> _Exercise requirements_
Go through the following data and transcribe exactly the stretch of lines from the one holding "### 2. 🎯 Улучшенный фильтр" to the one holding "- ✅ **Контекстные", both included.

> _Entries supplied_
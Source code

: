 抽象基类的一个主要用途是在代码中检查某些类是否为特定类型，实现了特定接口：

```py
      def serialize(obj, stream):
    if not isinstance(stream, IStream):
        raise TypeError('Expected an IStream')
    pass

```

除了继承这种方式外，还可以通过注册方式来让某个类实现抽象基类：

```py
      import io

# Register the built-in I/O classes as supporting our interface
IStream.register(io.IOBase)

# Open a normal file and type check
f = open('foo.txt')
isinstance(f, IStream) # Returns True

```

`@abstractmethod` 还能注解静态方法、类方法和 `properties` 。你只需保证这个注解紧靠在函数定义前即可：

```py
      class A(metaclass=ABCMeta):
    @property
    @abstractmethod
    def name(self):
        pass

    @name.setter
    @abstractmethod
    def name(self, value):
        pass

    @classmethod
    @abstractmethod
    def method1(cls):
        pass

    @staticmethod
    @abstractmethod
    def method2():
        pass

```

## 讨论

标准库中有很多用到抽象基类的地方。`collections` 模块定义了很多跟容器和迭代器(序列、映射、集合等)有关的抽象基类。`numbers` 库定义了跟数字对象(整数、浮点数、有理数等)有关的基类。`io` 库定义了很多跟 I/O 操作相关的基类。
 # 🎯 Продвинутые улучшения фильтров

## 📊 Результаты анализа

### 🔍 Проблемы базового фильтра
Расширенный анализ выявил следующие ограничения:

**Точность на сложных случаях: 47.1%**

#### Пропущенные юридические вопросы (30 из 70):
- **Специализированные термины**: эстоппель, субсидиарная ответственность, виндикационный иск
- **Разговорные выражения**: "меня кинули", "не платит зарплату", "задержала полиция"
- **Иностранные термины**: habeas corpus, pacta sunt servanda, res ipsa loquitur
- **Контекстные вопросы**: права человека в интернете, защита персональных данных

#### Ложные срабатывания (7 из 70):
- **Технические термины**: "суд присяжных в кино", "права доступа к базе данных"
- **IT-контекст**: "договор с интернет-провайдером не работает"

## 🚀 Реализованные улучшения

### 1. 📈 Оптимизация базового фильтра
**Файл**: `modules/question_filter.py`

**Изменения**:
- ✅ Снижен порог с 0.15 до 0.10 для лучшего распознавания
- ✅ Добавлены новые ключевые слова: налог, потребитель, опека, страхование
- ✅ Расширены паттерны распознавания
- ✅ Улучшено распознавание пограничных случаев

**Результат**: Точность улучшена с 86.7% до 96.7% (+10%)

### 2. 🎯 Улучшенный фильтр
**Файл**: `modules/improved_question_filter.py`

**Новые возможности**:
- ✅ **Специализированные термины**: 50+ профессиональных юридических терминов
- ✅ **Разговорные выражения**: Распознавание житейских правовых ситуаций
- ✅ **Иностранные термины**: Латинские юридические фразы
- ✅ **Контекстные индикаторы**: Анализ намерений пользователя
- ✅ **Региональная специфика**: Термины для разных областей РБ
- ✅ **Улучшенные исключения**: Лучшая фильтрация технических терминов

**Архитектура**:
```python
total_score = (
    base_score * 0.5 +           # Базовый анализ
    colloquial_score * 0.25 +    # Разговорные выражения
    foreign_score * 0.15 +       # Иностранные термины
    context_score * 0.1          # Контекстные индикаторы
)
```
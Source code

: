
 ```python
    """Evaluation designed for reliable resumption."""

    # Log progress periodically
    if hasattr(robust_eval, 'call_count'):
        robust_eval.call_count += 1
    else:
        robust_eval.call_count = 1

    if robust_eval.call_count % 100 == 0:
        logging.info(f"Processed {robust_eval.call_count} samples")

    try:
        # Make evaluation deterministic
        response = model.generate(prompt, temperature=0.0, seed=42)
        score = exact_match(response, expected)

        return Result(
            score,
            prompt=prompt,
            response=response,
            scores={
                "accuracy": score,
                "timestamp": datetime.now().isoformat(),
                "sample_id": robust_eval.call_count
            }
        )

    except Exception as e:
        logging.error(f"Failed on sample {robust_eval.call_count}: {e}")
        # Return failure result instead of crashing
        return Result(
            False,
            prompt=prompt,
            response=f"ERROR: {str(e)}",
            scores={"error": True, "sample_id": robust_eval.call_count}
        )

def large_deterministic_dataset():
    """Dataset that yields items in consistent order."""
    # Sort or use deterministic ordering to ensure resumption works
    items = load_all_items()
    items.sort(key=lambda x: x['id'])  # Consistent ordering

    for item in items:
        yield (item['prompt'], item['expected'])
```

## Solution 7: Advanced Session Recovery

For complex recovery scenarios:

> _The answer_
### 2. 🎯 Улучшенный фильтр
**Файл**: `modules/improved_question_filter.py`

**Новые возможности**:
- ✅ **Специализированные термины**: 50+ профессиональных юридических терминов
- ✅ **Разговорные выражения**: Распознавание житейских правовых ситуаций
- ✅ **Иностранные термины**: Латинские юридические фразы
- ✅ **Контекстные индикаторы**: Анализ намерений пользователя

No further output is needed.